Incluso le sucede con colectivos que apoya y que sigue. A Jennifer le duele muchísimo no sentirse visibilizada por el feminismo argentino: “El feminismo no es nada si no tienen perspectiva de raza. Y menos si cada vez que se los nombramos nos ignoran y continúan haciendo apropiación cultural, usando nuestra cultura como disfraz para reírse de la gente”.

“No sos tan negra”: el comentario del argentino promedio

Jennifer tiene que explicar a diario por qué no es “tan” negra. No comprenden la posibilidad de que sea negra y argentina al mismo tiempo. Las preguntas no tardan en llegar: por qué ese color, de dónde venís, si nosotros somos blancos, que aceptamos a todos, que somos inclusivos.
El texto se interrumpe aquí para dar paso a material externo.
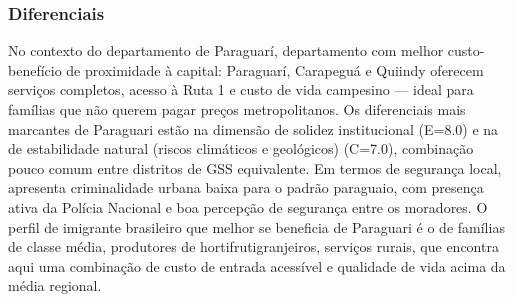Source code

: \subsubsection*{Diferenciais}\label{dif-paraguari-0901}
No contexto do departamento de Paraguarí, departamento com melhor custo-benefício de proximidade à capital: Paraguarí, Carapeguá e Quiindy oferecem serviços completos, acesso à Ruta 1 e custo de vida campesino — ideal para famílias que não querem pagar preços metropolitanos. Os diferenciais mais marcantes de Paraguari estão na dimensão de solidez institucional (E=8.0) e na de estabilidade natural (riscos climáticos e geológicos) (C=7.0), combinação pouco comum entre distritos de GSS equivalente. Em termos de segurança local, apresenta criminalidade urbana baixa para o padrão paraguaio, com presença ativa da Polícia Nacional e boa percepção de segurança entre os moradores. O perfil de imigrante brasileiro que melhor se beneficia de Paraguari é o de famílias de classe média, produtores de hortifrutigranjeiros, serviços rurais, que encontra aqui uma combinação de custo de entrada acessível e qualidade de vida acima da média regional.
La autopercepción de un país que ha abrazado la inmigración blanca y europea como bandera hace que Jennifer necesite contar su verdad: los argentinos están lejos de ser poco racistas.

“Tienen que dejar de mirarse el ombligo. Que dejen de pensar que están en el mejor país del mundo porque por culpa de nuestro ego hemos dejado afuera valores más importantes”, pide. “Si se fijaran un poquito más se darían cuenta que nuestro país es muy racista y que el ‘negro de mierda’ no se justifica con nada: yo soy negra de pensamiento y de piel y eso no te hace ser un delincuente. A la gente negra en este país le cuesta un montón quererse un poquito y progresar”, cuenta. Y finaliza: “Eso sucede porque a los argentinos les cuesta más reconocerse racistas que serlo. No quiero que ninguna niña afro pase por lo mismo que pasé yo”.